## Description of the task
Every line of the data below is to be retyped exactly.
Exercise data START
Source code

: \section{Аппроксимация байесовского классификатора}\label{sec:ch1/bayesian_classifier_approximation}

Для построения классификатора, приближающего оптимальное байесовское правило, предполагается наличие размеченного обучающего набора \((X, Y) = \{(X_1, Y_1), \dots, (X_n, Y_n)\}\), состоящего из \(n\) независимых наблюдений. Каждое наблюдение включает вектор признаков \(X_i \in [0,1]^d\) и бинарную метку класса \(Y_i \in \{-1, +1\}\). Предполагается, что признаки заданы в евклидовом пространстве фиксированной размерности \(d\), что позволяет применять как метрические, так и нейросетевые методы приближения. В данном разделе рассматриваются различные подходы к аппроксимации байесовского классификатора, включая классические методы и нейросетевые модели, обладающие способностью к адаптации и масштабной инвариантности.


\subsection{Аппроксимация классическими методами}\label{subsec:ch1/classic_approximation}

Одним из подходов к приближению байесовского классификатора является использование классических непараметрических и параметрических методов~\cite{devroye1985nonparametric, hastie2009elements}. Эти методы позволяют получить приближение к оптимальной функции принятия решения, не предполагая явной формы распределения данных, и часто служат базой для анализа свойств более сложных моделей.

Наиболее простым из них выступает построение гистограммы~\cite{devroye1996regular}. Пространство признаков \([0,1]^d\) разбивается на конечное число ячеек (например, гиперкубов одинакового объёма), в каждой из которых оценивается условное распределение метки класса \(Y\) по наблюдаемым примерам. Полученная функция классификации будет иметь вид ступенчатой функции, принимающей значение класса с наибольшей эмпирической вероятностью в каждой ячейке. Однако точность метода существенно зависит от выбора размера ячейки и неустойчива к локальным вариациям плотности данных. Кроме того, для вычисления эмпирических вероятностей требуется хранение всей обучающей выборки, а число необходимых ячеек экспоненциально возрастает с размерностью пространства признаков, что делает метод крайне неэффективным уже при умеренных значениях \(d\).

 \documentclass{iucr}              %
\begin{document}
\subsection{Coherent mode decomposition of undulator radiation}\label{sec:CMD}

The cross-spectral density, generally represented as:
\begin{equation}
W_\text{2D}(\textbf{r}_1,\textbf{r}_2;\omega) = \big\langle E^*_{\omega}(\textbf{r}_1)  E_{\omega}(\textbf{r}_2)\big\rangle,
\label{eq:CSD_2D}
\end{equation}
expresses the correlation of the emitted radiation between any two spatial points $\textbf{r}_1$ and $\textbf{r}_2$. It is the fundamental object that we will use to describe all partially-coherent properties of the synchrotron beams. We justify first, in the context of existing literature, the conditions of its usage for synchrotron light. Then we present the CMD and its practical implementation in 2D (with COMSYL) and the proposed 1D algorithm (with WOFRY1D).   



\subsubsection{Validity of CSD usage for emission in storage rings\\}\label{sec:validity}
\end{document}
Exercise data END
## Result of this exercise
Source code

: \section{Аппроксимация байесовского классификатора}\label{sec:ch1/bayesian_classifier_approximation}

Для построения классификатора, приближающего оптимальное байесовское правило, предполагается наличие размеченного обучающего набора \((X, Y) = \{(X_1, Y_1), \dots, (X_n, Y_n)\}\), состоящего из \(n\) независимых наблюдений. Каждое наблюдение включает вектор признаков \(X_i \in [0,1]^d\) и бинарную метку класса \(Y_i \in \{-1, +1\}\). Предполагается, что признаки заданы в евклидовом пространстве фиксированной размерности \(d\), что позволяет применять как метрические, так и нейросетевые методы приближения. В данном разделе рассматриваются различные подходы к аппроксимации байесовского классификатора, включая классические методы и нейросетевые модели, обладающие способностью к адаптации и масштабной инвариантности.


\subsection{Аппроксимация классическими методами}\label{subsec:ch1/classic_approximation}

Одним из подходов к приближению байесовского классификатора является использование классических непараметрических и параметрических методов~\cite{devroye1985nonparametric, hastie2009elements}. Эти методы позволяют получить приближение к оптимальной функции принятия решения, не предполагая явной формы распределения данных, и часто служат базой для анализа свойств более сложных моделей.

Наиболее простым из них выступает построение гистограммы~\cite{devroye1996regular}. Пространство признаков \([0,1]^d\) разбивается на конечное число ячеек (например, гиперкубов одинакового объёма), в каждой из которых оценивается условное распределение метки класса \(Y\) по наблюдаемым примерам. Полученная функция классификации будет иметь вид ступенчатой функции, принимающей значение класса с наибольшей эмпирической вероятностью в каждой ячейке. Однако точность метода существенно зависит от выбора размера ячейки и неустойчива к локальным вариациям плотности данных. Кроме того, для вычисления эмпирических вероятностей требуется хранение всей обучающей выборки, а число необходимых ячеек экспоненциально возрастает с размерностью пространства признаков, что делает метод крайне неэффективным уже при умеренных значениях \(d\).

 \documentclass{iucr}              %
\begin{document}
\subsection{Coherent mode decomposition of undulator radiation}\label{sec:CMD}

The cross-spectral density, generally represented as:
\begin{equation}
W_\text{2D}(\textbf{r}_1,\textbf{r}_2;\omega) = \big\langle E^*_{\omega}(\textbf{r}_1)  E_{\omega}(\textbf{r}_2)\big\rangle,
\label{eq:CSD_2D}
\end{equation}
expresses the correlation of the emitted radiation between any two spatial points $\textbf{r}_1$ and $\textbf{r}_2$. It is the fundamental object that we will use to describe all partially-coherent properties of the synchrotron beams. We justify first, in the context of existing literature, the conditions of its usage for synchrotron light. Then we present the CMD and its practical implementation in 2D (with COMSYL) and the proposed 1D algorithm (with WOFRY1D).   



\subsubsection{Validity of CSD usage for emission in storage rings\\}\label{sec:validity}
\end{document}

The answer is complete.